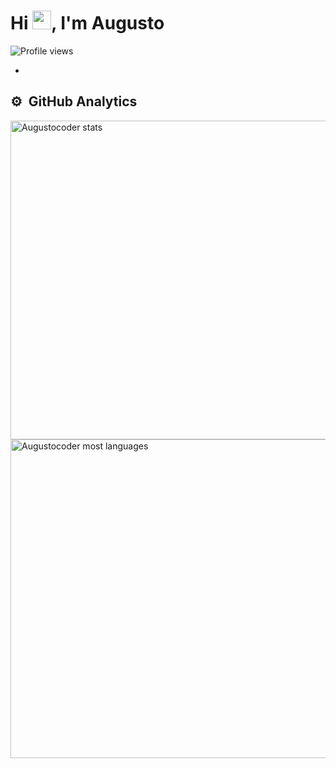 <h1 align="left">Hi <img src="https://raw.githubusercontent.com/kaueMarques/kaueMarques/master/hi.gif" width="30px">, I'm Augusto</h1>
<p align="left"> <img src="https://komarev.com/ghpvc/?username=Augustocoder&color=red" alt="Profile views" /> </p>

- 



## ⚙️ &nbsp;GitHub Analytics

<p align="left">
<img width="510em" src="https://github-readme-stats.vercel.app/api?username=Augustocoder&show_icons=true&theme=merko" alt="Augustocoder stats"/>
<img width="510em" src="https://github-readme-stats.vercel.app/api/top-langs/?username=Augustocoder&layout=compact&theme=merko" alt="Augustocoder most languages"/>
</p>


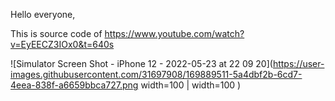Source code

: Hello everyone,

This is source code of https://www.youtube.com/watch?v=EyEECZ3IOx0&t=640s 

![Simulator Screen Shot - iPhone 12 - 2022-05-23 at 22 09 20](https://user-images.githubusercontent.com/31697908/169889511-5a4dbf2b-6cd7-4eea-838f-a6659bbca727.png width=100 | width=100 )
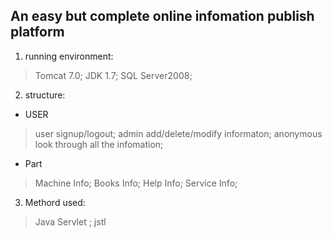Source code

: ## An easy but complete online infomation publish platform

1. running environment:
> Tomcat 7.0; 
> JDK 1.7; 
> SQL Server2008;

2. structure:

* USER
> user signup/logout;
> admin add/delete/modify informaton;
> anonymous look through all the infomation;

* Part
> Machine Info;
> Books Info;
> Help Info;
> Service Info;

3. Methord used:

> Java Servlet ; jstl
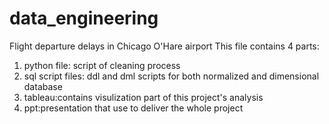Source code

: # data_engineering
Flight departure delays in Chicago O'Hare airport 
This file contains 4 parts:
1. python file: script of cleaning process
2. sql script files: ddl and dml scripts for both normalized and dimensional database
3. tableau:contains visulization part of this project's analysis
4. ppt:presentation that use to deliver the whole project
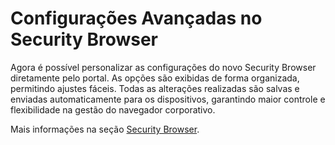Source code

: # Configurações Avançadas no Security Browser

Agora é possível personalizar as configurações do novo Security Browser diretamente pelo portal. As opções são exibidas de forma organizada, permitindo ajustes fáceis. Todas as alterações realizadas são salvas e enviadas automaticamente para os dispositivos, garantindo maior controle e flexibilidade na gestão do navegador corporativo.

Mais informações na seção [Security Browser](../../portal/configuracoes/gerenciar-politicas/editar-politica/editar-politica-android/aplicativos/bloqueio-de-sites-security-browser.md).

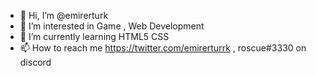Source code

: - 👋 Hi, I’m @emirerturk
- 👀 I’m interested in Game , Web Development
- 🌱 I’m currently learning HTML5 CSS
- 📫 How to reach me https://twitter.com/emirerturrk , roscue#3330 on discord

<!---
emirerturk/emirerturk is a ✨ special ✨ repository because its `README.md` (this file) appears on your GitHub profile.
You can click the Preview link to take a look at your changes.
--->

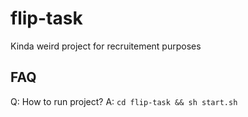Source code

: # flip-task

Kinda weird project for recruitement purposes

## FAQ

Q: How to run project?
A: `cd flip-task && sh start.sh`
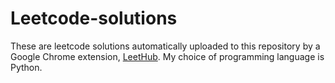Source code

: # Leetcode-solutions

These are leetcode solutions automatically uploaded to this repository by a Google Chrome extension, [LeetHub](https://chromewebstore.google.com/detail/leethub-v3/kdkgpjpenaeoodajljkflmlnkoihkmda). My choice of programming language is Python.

— Directions —
In your copy, repeat each record exactly and include no pictures.

— Written solution —
 <h1 align="left">Hi <img src="https://raw.githubusercontent.com/kaueMarques/kaueMarques/master/hi.gif" width="30px">, I'm Augusto</h1>
<p align="left"> <img src="https://komarev.com/ghpvc/?username=Augustocoder&color=red" alt="Profile views" /> </p>

- 



## ⚙️ &nbsp;GitHub Analytics

<p align="left">
<img width="510em" src="https://github-readme-stats.vercel.app/api?username=Augustocoder&show_icons=true&theme=merko" alt="Augustocoder stats"/>
<img width="510em" src="https://github-readme-stats.vercel.app/api/top-langs/?username=Augustocoder&layout=compact&theme=merko" alt="Augustocoder most languages"/>
</p>


Source code

: Hello everyone,

This is source code of https://www.youtube.com/watch?v=EyEECZ3IOx0&t=640s 

![Simulator Screen Shot - iPhone 12 - 2022-05-23 at 22 09 20](https://user-images.githubusercontent.com/31697908/169889511-5a4dbf2b-6cd7-4eea-838f-a6659bbca727.png width=100 | width=100 )
Source code

: ## An easy but complete online infomation publish platform

1. running environment:
> Tomcat 7.0; 
> JDK 1.7; 
> SQL Server2008;

2. structure:

* USER
> user signup/logout;
> admin add/delete/modify informaton;
> anonymous look through all the infomation;

* Part
> Machine Info;
> Books Info;
> Help Info;
> Service Info;

3. Methord used:

> Java Servlet ; jstl
Source code

: # data_engineering
Flight departure delays in Chicago O'Hare airport 
This file contains 4 parts:
1. python file: script of cleaning process
2. sql script files: ddl and dml scripts for both normalized and dimensional database
3. tableau:contains visulization part of this project's analysis
4. ppt:presentation that use to deliver the whole project
Source code

: # Configurações Avançadas no Security Browser

Agora é possível personalizar as configurações do novo Security Browser diretamente pelo portal. As opções são exibidas de forma organizada, permitindo ajustes fáceis. Todas as alterações realizadas são salvas e enviadas automaticamente para os dispositivos, garantindo maior controle e flexibilidade na gestão do navegador corporativo.

Mais informações na seção [Security Browser](../../portal/configuracoes/gerenciar-politicas/editar-politica/editar-politica-android/aplicativos/bloqueio-de-sites-security-browser.md).

Source code

: - 👋 Hi, I’m @emirerturk
- 👀 I’m interested in Game , Web Development
- 🌱 I’m currently learning HTML5 CSS
- 📫 How to reach me https://twitter.com/emirerturrk , roscue#3330 on discord

<!---
emirerturk/emirerturk is a ✨ special ✨ repository because its `README.md` (this file) appears on your GitHub profile.
You can click the Preview link to take a look at your changes.
--->

Source code

: # flip-task

Kinda weird project for recruitement purposes

## FAQ

Q: How to run project?
A: `cd flip-task && sh start.sh`
Source code

: # Leetcode-solutions

These are leetcode solutions automatically uploaded to this repository by a Google Chrome extension, [LeetHub](https://chromewebstore.google.com/detail/leethub-v3/kdkgpjpenaeoodajljkflmlnkoihkmda). My choice of programming language is Python.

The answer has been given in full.